The long awaited report of the first ever full and independent review of our security services has just come out. But despite the prudent calls last week from the Inspector-General of Intelligence and Security, Judge Cheryl Gwyn, for as much openness and transparency as possible about the review, things did not get off to a good start. Parliament’s Intelligence and Security Committee apparently decided that while journalists could be given embargoed copies of the report several hours before its official release, the same courtesy should be not extended to MPs, as the mere representatives of the public, who had to wait until after the official release to get their copies. To make matters worse, it now appears that this constitutional affront was made at the behest of the review panel itself. Hardly a good or confidence-inspiring look for what is to follow.
The report itself is like the proverbial curate’s egg – good in parts and quite bad in others. Overall, though, as the person whose 2013 amendment in Parliament established the concept of the regular independent review, I am generally pleased with the way it has been conducted, and with its very thorough set of recommendations about improving the processes under which the GCSB and the SIS operate, including the stricter and more transparent arrangements for the issue and review of surveillance warrants.
But I am far less impressed with the implicit trade-off of these tighter rules with the proposed broadening of potential surveillance of individual New Zealanders by the agencies. These wider intrusive powers are both unnecessary and unjustified. While the report deals in some depth with the current international situation, it fails to make a compelling case for more surveillance in New Zealand, other than by tenuous extension.
Unfortunately, the reviewers’ terms of reference set by the Intelligence and Security Committee did not empower them to consider whether the GCSB and the SIS should be merged, although by suggesting they be brought under one statute, and that the full merger question be considered at a future point, they pretty much show their hand.
Given that most of the operational side of surveillance is already carried out by the Police and not the agencies, the GCSB and the SIS today are really no more than information gatherers and processors. Their briefings, in the main, are a combination of website links and analysis of overseas sourced data, so it is hard to see why we need to maintain two separate agencies, employing over 500 personnel, to process data obtained from elsewhere. The time for a rationalisation into one leaner, smaller, more focused agency is surely nigh, as the review team “almost but not quite” clearly recognised.

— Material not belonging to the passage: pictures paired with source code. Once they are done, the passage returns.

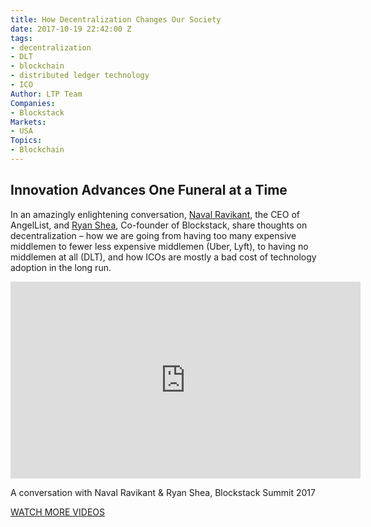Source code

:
 ```yaml
---
title: How Decentralization Changes Our Society
date: 2017-10-19 22:42:00 Z
tags:
- decentralization
- DLT
- blockchain
- distributed ledger technology
- ICO
Author: LTP Team
Companies:
- Blockstack
Markets:
- USA
Topics:
- Blockchain
---
```


## Innovation Advances One Funeral at a Time

In an amazingly enlightening conversation, [Naval Ravikant](https://www.linkedin.com/in/navalr/), the CEO of AngelList, and [Ryan Shea](https://www.linkedin.com/in/ryaneshea/), Co-founder of Blockstack, share thoughts on decentralization – how we are going from having too many expensive middlemen to fewer less expensive middlemen (Uber, Lyft), to having no middlemen at all (DLT), and how ICOs are mostly a bad cost of technology adoption in the long run.

<iframe width="560" height="315" src="https://www.youtube.com/embed/IrSn3zx2GbM" frameborder="0" allowfullscreen></iframe>

A conversation with Naval Ravikant & Ryan Shea, Blockstack Summit 2017

[WATCH MORE VIDEOS](https://letstalkpayments.com/?s=video)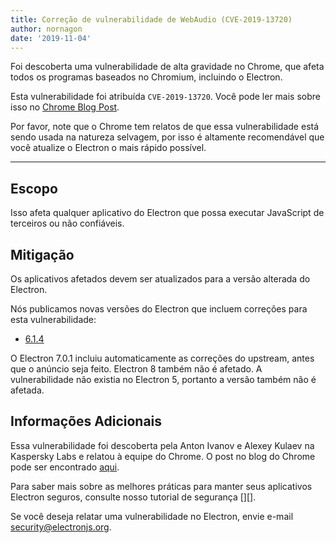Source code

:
 ```yaml
---
title: Correção de vulnerabilidade de WebAudio (CVE-2019-13720)
author: nornagon
date: '2019-11-04'
---
```


Foi descoberta uma vulnerabilidade de alta gravidade no Chrome, que afeta todos os programas baseados no Chromium, incluindo o Electron.

Esta vulnerabilidade foi atribuída `CVE-2019-13720`.  Você pode ler mais sobre isso no [Chrome Blog Post][announcement].

Por favor, note que o Chrome tem relatos de que essa vulnerabilidade está sendo usada na natureza selvagem, por isso é altamente recomendável que você atualize o Electron o mais rápido possível.

---

## Escopo

Isso afeta qualquer aplicativo do Electron que possa executar JavaScript de terceiros ou não confiáveis.

## Mitigação

Os aplicativos afetados devem ser atualizados para a versão alterada do Electron.

Nós publicamos novas versões do Electron que incluem correções para esta vulnerabilidade:
  * [6.1.4](https://github.com/electron/electron/releases/tag/v6.1.4)

O Electron 7.0.1 incluiu automaticamente as correções do upstream, antes que o anúncio seja feito. Electron 8 também não é afetado. A vulnerabilidade não existia no Electron 5, portanto a versão também não é afetada.

## Informações Adicionais

Essa vulnerabilidade foi descoberta pela Anton Ivanov e Alexey Kulaev na Kaspersky Labs e relatou à equipe do Chrome. O post no blog do Chrome pode ser encontrado [aqui][announcement].

Para saber mais sobre as melhores práticas para manter seus aplicativos Electron seguros, consulte nosso tutorial de segurança [][].

Se você deseja relatar uma vulnerabilidade no Electron, envie e-mail security@electronjs.org.

[3]: https://electronjs.org/docs/tutorial/security

[4]: https://electronjs.org/docs/tutorial/security
[announcement]: https://chromereleases.googleblog.com/2019/10/stable-channel-update-for-desktop_31.html
[announcement]: https://chromereleases.googleblog.com/2019/10/stable-channel-update-for-desktop_31.html
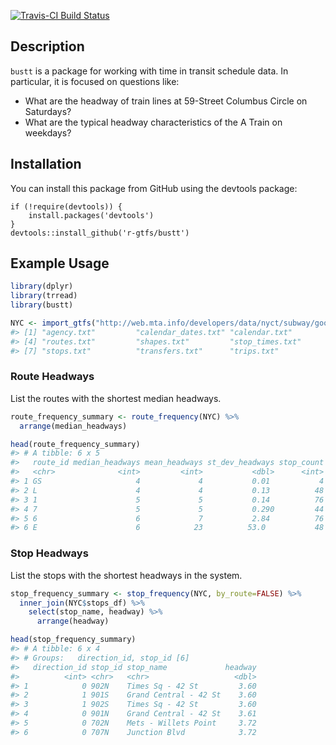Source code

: [![Travis-CI Build Status](https://travis-ci.com/r-gtfs/bustt.svg?branch=master)](https://travis-ci.org/r-gtfs/bustt)

## Description

`bustt` is a package for working with time in transit schedule data. In
particular, it is focused on questions like:

  - What are the headway of train lines at 59-Street Columbus Circle on
    Saturdays?
  - What are the typical headway characteristics of the A Train on
    weekdays?

## Installation

You can install this package from GitHub using the devtools package:

    if (!require(devtools)) {
        install.packages('devtools')
    }
    devtools::install_github('r-gtfs/bustt')

## Example Usage

``` r
library(dplyr)
library(trread)
library(bustt)
```

``` r
NYC <- import_gtfs("http://web.mta.info/developers/data/nyct/subway/google_transit.zip")
#> [1] "agency.txt"         "calendar_dates.txt" "calendar.txt"      
#> [4] "routes.txt"         "shapes.txt"         "stop_times.txt"    
#> [7] "stops.txt"          "transfers.txt"      "trips.txt"
```

### Route Headways

List the routes with the shortest median headways.

``` r
route_frequency_summary <- route_frequency(NYC) %>%
  arrange(median_headways)

head(route_frequency_summary)
#> # A tibble: 6 x 5
#>   route_id median_headways mean_headways st_dev_headways stop_count
#>   <chr>              <int>         <int>           <dbl>      <int>
#> 1 GS                     4             4           0.01           4
#> 2 L                      4             4           0.13          48
#> 3 1                      5             5           0.14          76
#> 4 7                      5             5           0.290         44
#> 5 6                      6             7           2.84          76
#> 6 E                      6            23          53.0           48
```

### Stop Headways

List the stops with the shortest headways in the system.

``` r
stop_frequency_summary <- stop_frequency(NYC, by_route=FALSE) %>%
  inner_join(NYC$stops_df) %>%
    select(stop_name, headway) %>%
      arrange(headway)

head(stop_frequency_summary)
#> # A tibble: 6 x 4
#> # Groups:   direction_id, stop_id [6]
#>   direction_id stop_id stop_name             headway
#>          <int> <chr>   <chr>                   <dbl>
#> 1            0 902N    Times Sq - 42 St         3.60
#> 2            1 901S    Grand Central - 42 St    3.60
#> 3            1 902S    Times Sq - 42 St         3.60
#> 4            0 901N    Grand Central - 42 St    3.61
#> 5            0 702N    Mets - Willets Point     3.72
#> 6            0 707N    Junction Blvd            3.72
```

So what happens next? The Prime Minister has already said he will be seeking a bipartisan approach involving the two big parties and that he would be loath to proceed without the Opposition’s support. That is prudent, but Labour’s initial response seems ambivalent, especially around the prospect of more domestic surveillance. The Prime Minister is unlikely to hand Labour a power of effective veto on changes, so may well take some time to work through the next steps. Labour, too, will want to proceed cautiously, lest it be painted as opposing just for the sake of it. However, time is not in endless supply here. The Foreign Fighters legislation passed in 2014 expires early next year, and new legislation will need to be in place by then. So this will be a space worth watching carefully over the next few months.
Overall, the review scores a B in my book – “shows promise and a good understanding of the issues, but does not quite get there.” Nevertheless, I acknowledge the professionalism and thoroughness of the reviewers, Sir Michael Cullen and Dame Patsy Reddy. As the debate moves on from here, I hope it is conducted in the open and candid way Judge Gwyn advocated, as that is the only way to build credibility. However, the signs from the way the report was released do not offer much confidence in that regard.